On this day in 1884, the "Berlin Conference" began when delegations from nearly every Western European country and the U.S. met in Germany to develop a set of protocols for the seizure and control of African resources.

The conference, which had no African representatives, was the first international conference ever on the subject of Africa, and dealt almost soley with the matter of its exploitation.

At the time, approximately 80% of African land and resources were under domestic control; the influence of Europeans was most strongly exerted on the coast. Following it, colonial powers began seizing resources further inland.

As a result of the conference, which continued into 1885, a "General Act" was signed and ratified by all but one of the 14 nations at the table, the U.S. being the sole exception. The Act's main features were the establishment of a regime of free trade stretching across the middle of Africa, the development of which became the rationale for the recognition of the short-lived "Congo Free State", the abolition of the overland slave trade, and the principle of "effective occupation".
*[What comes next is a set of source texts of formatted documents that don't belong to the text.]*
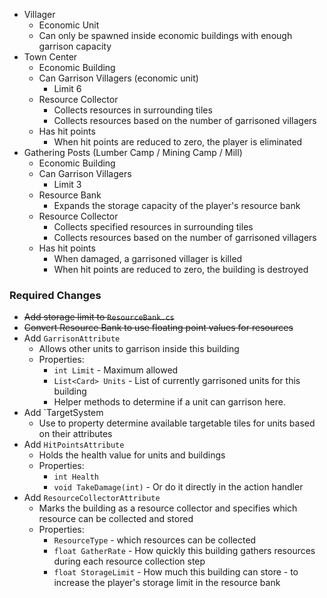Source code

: - Villager
	- Economic Unit
	- Can only be spawned inside economic buildings with enough garrison capacity
- Town Center
	- Economic Building
	- Can Garrison Villagers (economic unit)
		- Limit 6
	- Resource Collector
		- Collects resources in surrounding tiles
		- Collects resources based on the number of garrisoned villagers
	- Has hit points
		- When hit points are reduced to zero, the player is eliminated
- Gathering Posts (Lumber Camp / Mining Camp / Mill)
	- Economic Building
	- Can Garrison Villagers
		- Limit 3
	- Resource Bank
		- Expands the storage capacity of the player's resource bank
	- Resource Collector
		- Collects specified resources in surrounding tiles
		- Collects resources based on the number of garrisoned villagers
	- Has hit points
		- When damaged, a garrisoned villager is killed
		- When hit points are reduced to zero, the building is destroyed

### Required Changes
- ~~Add storage limit to `ResourceBank.cs`~~
- ~~Convert Resource Bank to use floating point values for resources~~
- Add `GarrisonAttribute`
	- Allows other units to garrison inside this building
	- Properties:
		- `int Limit` - Maximum allowed
		- `List<Card> Units` - List of currently garrisoned units for this building
		- Helper methods to determine if a unit can garrison here.
- Add `TargetSystem
	- Use to property determine available targetable tiles for units based on their attributes
- Add `HitPointsAttribute`
	- Holds the health value for units and buildings
	- Properties:
		- `int Health`
		- `void TakeDamage(int)` - Or do it directly in the action handler
- Add `ResourceCollectorAttribute`
	- Marks the building as a resource collector and specifies which resource can be collected and stored
	- Properties:
		- `ResourceType` - which resources can be collected
		- `float GatherRate` - How quickly this building gathers resources during each resource collection step
		- `float StorageLimit` - How much this building can store - to increase the player's storage limit in the resource bank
The Conference's rapacious intentions for Africa were noted by outsiders: socialist journalist Daniel De Leon described the conference as "an event unique in the history of political science...Diplomatic in form, it was economic in fact."

Before the Conference ended, the Lagos Observer declared that "the world had, perhaps, never witnessed a robbery on so large a scale." Theodore Holly, the first black Protestant Episcopal Bishop in the U.S., condemned the delegates as having "come together to enact into law, national rapine, robbery and murder".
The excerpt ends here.